To do: Verbatim output required. Print the data in full.
◇ ◇ ◇ ◇
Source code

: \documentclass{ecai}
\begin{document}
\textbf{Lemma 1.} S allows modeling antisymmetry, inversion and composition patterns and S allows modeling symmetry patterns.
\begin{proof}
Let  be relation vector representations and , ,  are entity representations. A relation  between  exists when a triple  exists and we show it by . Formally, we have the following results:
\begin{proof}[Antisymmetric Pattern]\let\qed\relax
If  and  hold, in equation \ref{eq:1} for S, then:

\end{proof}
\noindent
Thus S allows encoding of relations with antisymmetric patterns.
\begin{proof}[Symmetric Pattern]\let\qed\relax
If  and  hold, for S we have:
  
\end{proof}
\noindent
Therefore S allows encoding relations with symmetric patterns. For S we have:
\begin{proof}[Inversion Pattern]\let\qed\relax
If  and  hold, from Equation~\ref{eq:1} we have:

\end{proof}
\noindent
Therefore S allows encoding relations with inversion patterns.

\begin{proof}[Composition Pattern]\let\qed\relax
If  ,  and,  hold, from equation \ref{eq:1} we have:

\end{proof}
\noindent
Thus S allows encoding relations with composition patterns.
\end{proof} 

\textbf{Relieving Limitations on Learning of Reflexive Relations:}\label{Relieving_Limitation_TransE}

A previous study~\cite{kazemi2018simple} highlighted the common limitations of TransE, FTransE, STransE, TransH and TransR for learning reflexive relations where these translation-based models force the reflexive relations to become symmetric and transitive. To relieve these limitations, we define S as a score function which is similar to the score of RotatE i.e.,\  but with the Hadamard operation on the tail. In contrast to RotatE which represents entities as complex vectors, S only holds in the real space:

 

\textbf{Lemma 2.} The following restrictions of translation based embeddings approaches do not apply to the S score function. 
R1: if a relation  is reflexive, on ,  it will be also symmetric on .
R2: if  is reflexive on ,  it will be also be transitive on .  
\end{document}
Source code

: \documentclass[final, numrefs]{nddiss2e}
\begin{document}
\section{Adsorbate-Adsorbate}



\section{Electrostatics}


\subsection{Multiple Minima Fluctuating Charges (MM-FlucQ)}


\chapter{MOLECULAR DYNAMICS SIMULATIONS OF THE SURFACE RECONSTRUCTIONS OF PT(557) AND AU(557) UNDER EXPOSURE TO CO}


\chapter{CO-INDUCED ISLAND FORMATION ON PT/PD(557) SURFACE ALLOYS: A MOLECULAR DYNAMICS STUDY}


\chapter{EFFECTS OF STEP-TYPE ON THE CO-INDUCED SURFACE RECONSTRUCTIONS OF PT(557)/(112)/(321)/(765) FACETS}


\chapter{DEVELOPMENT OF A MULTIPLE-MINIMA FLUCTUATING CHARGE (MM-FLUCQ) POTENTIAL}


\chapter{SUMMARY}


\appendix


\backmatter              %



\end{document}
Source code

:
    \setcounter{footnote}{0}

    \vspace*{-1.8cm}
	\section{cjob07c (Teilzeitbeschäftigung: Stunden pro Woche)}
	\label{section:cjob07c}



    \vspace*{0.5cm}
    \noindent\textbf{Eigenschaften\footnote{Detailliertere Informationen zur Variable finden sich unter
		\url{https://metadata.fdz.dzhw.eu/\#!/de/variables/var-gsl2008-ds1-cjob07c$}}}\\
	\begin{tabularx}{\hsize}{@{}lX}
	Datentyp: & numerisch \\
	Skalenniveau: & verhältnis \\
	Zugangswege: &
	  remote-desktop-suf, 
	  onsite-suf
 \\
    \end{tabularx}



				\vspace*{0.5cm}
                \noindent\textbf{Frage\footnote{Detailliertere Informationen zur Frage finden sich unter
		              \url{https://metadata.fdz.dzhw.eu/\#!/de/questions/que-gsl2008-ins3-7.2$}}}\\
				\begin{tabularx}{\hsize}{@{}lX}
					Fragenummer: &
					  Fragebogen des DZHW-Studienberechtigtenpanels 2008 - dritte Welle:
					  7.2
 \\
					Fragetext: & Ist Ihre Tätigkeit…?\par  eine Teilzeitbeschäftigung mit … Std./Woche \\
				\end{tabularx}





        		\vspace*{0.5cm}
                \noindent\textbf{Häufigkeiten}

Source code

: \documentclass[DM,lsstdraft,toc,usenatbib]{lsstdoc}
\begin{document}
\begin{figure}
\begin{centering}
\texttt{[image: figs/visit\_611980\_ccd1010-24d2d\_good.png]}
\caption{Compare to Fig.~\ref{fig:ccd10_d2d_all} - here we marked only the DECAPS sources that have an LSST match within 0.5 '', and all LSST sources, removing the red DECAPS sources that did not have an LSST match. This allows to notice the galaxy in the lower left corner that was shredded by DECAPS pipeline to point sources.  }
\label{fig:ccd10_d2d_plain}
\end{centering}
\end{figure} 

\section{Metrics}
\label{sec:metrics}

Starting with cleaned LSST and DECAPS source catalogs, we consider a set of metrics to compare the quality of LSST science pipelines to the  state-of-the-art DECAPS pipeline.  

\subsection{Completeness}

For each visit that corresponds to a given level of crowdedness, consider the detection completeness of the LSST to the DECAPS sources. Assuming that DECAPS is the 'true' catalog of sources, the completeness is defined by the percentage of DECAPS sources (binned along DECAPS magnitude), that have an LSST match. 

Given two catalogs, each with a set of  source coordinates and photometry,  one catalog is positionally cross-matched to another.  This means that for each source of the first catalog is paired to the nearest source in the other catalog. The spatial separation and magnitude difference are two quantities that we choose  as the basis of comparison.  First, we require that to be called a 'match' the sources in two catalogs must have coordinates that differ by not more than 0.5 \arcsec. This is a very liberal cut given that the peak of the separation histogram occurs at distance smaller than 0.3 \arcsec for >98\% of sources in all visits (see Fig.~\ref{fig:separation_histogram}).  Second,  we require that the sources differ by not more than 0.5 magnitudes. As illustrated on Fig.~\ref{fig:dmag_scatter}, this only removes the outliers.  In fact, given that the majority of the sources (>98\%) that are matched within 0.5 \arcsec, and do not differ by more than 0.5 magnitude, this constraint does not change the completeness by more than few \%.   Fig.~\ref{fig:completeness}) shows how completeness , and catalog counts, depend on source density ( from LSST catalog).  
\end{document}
◇ ◇ ◇ ◇
Task result:
Source code

: \documentclass{ecai}
\begin{document}
\textbf{Lemma 1.} S allows modeling antisymmetry, inversion and composition patterns and S allows modeling symmetry patterns.
\begin{proof}
Let  be relation vector representations and , ,  are entity representations. A relation  between  exists when a triple  exists and we show it by . Formally, we have the following results:
\begin{proof}[Antisymmetric Pattern]\let\qed\relax
If  and  hold, in equation \ref{eq:1} for S, then:

\end{proof}
\noindent
Thus S allows encoding of relations with antisymmetric patterns.
\begin{proof}[Symmetric Pattern]\let\qed\relax
If  and  hold, for S we have:
  
\end{proof}
\noindent
Therefore S allows encoding relations with symmetric patterns. For S we have:
\begin{proof}[Inversion Pattern]\let\qed\relax
If  and  hold, from Equation~\ref{eq:1} we have:

\end{proof}
\noindent
Therefore S allows encoding relations with inversion patterns.

\begin{proof}[Composition Pattern]\let\qed\relax
If  ,  and,  hold, from equation \ref{eq:1} we have:

\end{proof}
\noindent
Thus S allows encoding relations with composition patterns.
\end{proof} 

\textbf{Relieving Limitations on Learning of Reflexive Relations:}\label{Relieving_Limitation_TransE}

A previous study~\cite{kazemi2018simple} highlighted the common limitations of TransE, FTransE, STransE, TransH and TransR for learning reflexive relations where these translation-based models force the reflexive relations to become symmetric and transitive. To relieve these limitations, we define S as a score function which is similar to the score of RotatE i.e.,\  but with the Hadamard operation on the tail. In contrast to RotatE which represents entities as complex vectors, S only holds in the real space:

 

\textbf{Lemma 2.} The following restrictions of translation based embeddings approaches do not apply to the S score function. 
R1: if a relation  is reflexive, on ,  it will be also symmetric on .
R2: if  is reflexive on ,  it will be also be transitive on .  
\end{document}
Source code

: \documentclass[final, numrefs]{nddiss2e}
\begin{document}
\section{Adsorbate-Adsorbate}



\section{Electrostatics}


\subsection{Multiple Minima Fluctuating Charges (MM-FlucQ)}


\chapter{MOLECULAR DYNAMICS SIMULATIONS OF THE SURFACE RECONSTRUCTIONS OF PT(557) AND AU(557) UNDER EXPOSURE TO CO}


\chapter{CO-INDUCED ISLAND FORMATION ON PT/PD(557) SURFACE ALLOYS: A MOLECULAR DYNAMICS STUDY}


\chapter{EFFECTS OF STEP-TYPE ON THE CO-INDUCED SURFACE RECONSTRUCTIONS OF PT(557)/(112)/(321)/(765) FACETS}


\chapter{DEVELOPMENT OF A MULTIPLE-MINIMA FLUCTUATING CHARGE (MM-FLUCQ) POTENTIAL}


\chapter{SUMMARY}


\appendix


\backmatter              %



\end{document}
Source code

:
    \setcounter{footnote}{0}

    \vspace*{-1.8cm}
	\section{cjob07c (Teilzeitbeschäftigung: Stunden pro Woche)}
	\label{section:cjob07c}



    \vspace*{0.5cm}
    \noindent\textbf{Eigenschaften\footnote{Detailliertere Informationen zur Variable finden sich unter
		\url{https://metadata.fdz.dzhw.eu/\#!/de/variables/var-gsl2008-ds1-cjob07c$}}}\\
	\begin{tabularx}{\hsize}{@{}lX}
	Datentyp: & numerisch \\
	Skalenniveau: & verhältnis \\
	Zugangswege: &
	  remote-desktop-suf, 
	  onsite-suf
 \\
    \end{tabularx}



				\vspace*{0.5cm}
                \noindent\textbf{Frage\footnote{Detailliertere Informationen zur Frage finden sich unter
		              \url{https://metadata.fdz.dzhw.eu/\#!/de/questions/que-gsl2008-ins3-7.2$}}}\\
				\begin{tabularx}{\hsize}{@{}lX}
					Fragenummer: &
					  Fragebogen des DZHW-Studienberechtigtenpanels 2008 - dritte Welle:
					  7.2
 \\
					Fragetext: & Ist Ihre Tätigkeit…?\par  eine Teilzeitbeschäftigung mit … Std./Woche \\
				\end{tabularx}





        		\vspace*{0.5cm}
                \noindent\textbf{Häufigkeiten}

Source code

: \documentclass[DM,lsstdraft,toc,usenatbib]{lsstdoc}
\begin{document}
\begin{figure}
\begin{centering}
\texttt{[image: figs/visit\_611980\_ccd1010-24d2d\_good.png]}
\caption{Compare to Fig.~\ref{fig:ccd10_d2d_all} - here we marked only the DECAPS sources that have an LSST match within 0.5 '', and all LSST sources, removing the red DECAPS sources that did not have an LSST match. This allows to notice the galaxy in the lower left corner that was shredded by DECAPS pipeline to point sources.  }
\label{fig:ccd10_d2d_plain}
\end{centering}
\end{figure} 

\section{Metrics}
\label{sec:metrics}

Starting with cleaned LSST and DECAPS source catalogs, we consider a set of metrics to compare the quality of LSST science pipelines to the  state-of-the-art DECAPS pipeline.  

\subsection{Completeness}

For each visit that corresponds to a given level of crowdedness, consider the detection completeness of the LSST to the DECAPS sources. Assuming that DECAPS is the 'true' catalog of sources, the completeness is defined by the percentage of DECAPS sources (binned along DECAPS magnitude), that have an LSST match. 

Given two catalogs, each with a set of  source coordinates and photometry,  one catalog is positionally cross-matched to another.  This means that for each source of the first catalog is paired to the nearest source in the other catalog. The spatial separation and magnitude difference are two quantities that we choose  as the basis of comparison.  First, we require that to be called a 'match' the sources in two catalogs must have coordinates that differ by not more than 0.5 \arcsec. This is a very liberal cut given that the peak of the separation histogram occurs at distance smaller than 0.3 \arcsec for >98\% of sources in all visits (see Fig.~\ref{fig:separation_histogram}).  Second,  we require that the sources differ by not more than 0.5 magnitudes. As illustrated on Fig.~\ref{fig:dmag_scatter}, this only removes the outliers.  In fact, given that the majority of the sources (>98\%) that are matched within 0.5 \arcsec, and do not differ by more than 0.5 magnitude, this constraint does not change the completeness by more than few \%.   Fig.~\ref{fig:completeness}) shows how completeness , and catalog counts, depend on source density ( from LSST catalog).  
\end{document}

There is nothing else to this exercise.